Afrique Magazine

LES GÉANTS D’ARGILE

Au centre, il y a ce fleuve qui coule depuis la nuit des temps, le plus long du monde (6 700 km) avec l’Amazone. Le Nil tire ses eaux d’un bassin d’alimentation gigantesque, qui couvre près du dixième de la surface de l’Afrique. Un écosystème peuplé de 250 millions d’habitants et qui concerne 11 pays riverains. Le fleuve mythique prend sa première source au cœur du continent, au lac Victoria (Nil Blanc). Et sa seconde dans les contreforts montagneux éthiopiens et le lac Tana (Nil Bleu). Ces deux branches se réunissent à Khartoum, la capitale du Soudan, avant de poursuivre une course lente et puissante vers la Méditerranée.

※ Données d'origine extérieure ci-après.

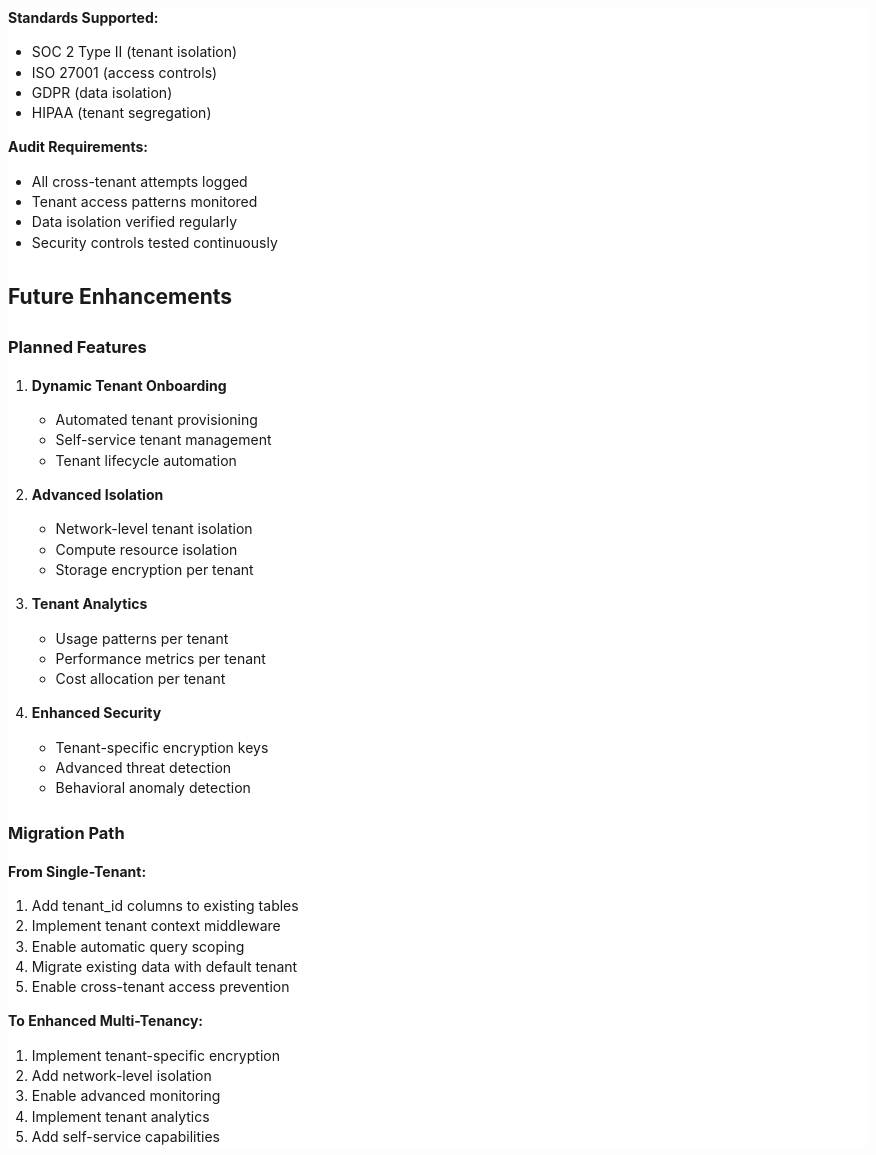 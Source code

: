 **Standards Supported:**
- SOC 2 Type II (tenant isolation)
- ISO 27001 (access controls)
- GDPR (data isolation)
- HIPAA (tenant segregation)

**Audit Requirements:**
- All cross-tenant attempts logged
- Tenant access patterns monitored
- Data isolation verified regularly
- Security controls tested continuously

## Future Enhancements

### Planned Features

1. **Dynamic Tenant Onboarding**
   - Automated tenant provisioning
   - Self-service tenant management
   - Tenant lifecycle automation

2. **Advanced Isolation**
   - Network-level tenant isolation
   - Compute resource isolation
   - Storage encryption per tenant

3. **Tenant Analytics**
   - Usage patterns per tenant
   - Performance metrics per tenant
   - Cost allocation per tenant

4. **Enhanced Security**
   - Tenant-specific encryption keys
   - Advanced threat detection
   - Behavioral anomaly detection

### Migration Path

**From Single-Tenant:**
1. Add tenant_id columns to existing tables
2. Implement tenant context middleware
3. Enable automatic query scoping
4. Migrate existing data with default tenant
5. Enable cross-tenant access prevention

**To Enhanced Multi-Tenancy:**
1. Implement tenant-specific encryption
2. Add network-level isolation
3. Enable advanced monitoring
4. Implement tenant analytics
5. Add self-service capabilities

Le Nil, majestueux, associé presque exclusivement par l’histoire et par la légende à la grande Égypte, celle des pharaons, des pyramides, de Nasser, de la révolution de la place Tahrir et celle des généraux inamovibles…

Depuis dix ans, l’Éthiopie construit un imposant. Et s’apprête dans les semaines à venir à commencer à remplir les premiers bassins de rétention. Un acte symbolique (il faudra des années pour véritablement le remplir), mais les enjeux sont immenses. Pour l’Éthiopie, le barrage est un élément essentiel de sa politique de développement, la clé de l’énergie dont elle aura besoin pour les décennies à venir. Pour l’Égypte, c’est une menace existentielle à sa sécurité, un défi à sa «souveraineté» sur le fleuve, qui serait d’ailleurs un fleuve «arabe». De part et d’autre, on multiplie les rodomontades nationalistes et militaristes. Comme toujours, ces séquences de tensions s’apparentent à la fois au poker menteur, au brassage furieux de l’air qui accompagnent des processus de négociation. Mais il suffirait d’une erreur, d’une maladresse, d’une insulte de trop, et tout pourrait dégénérer, vers un conflit plus ou moins ouvert.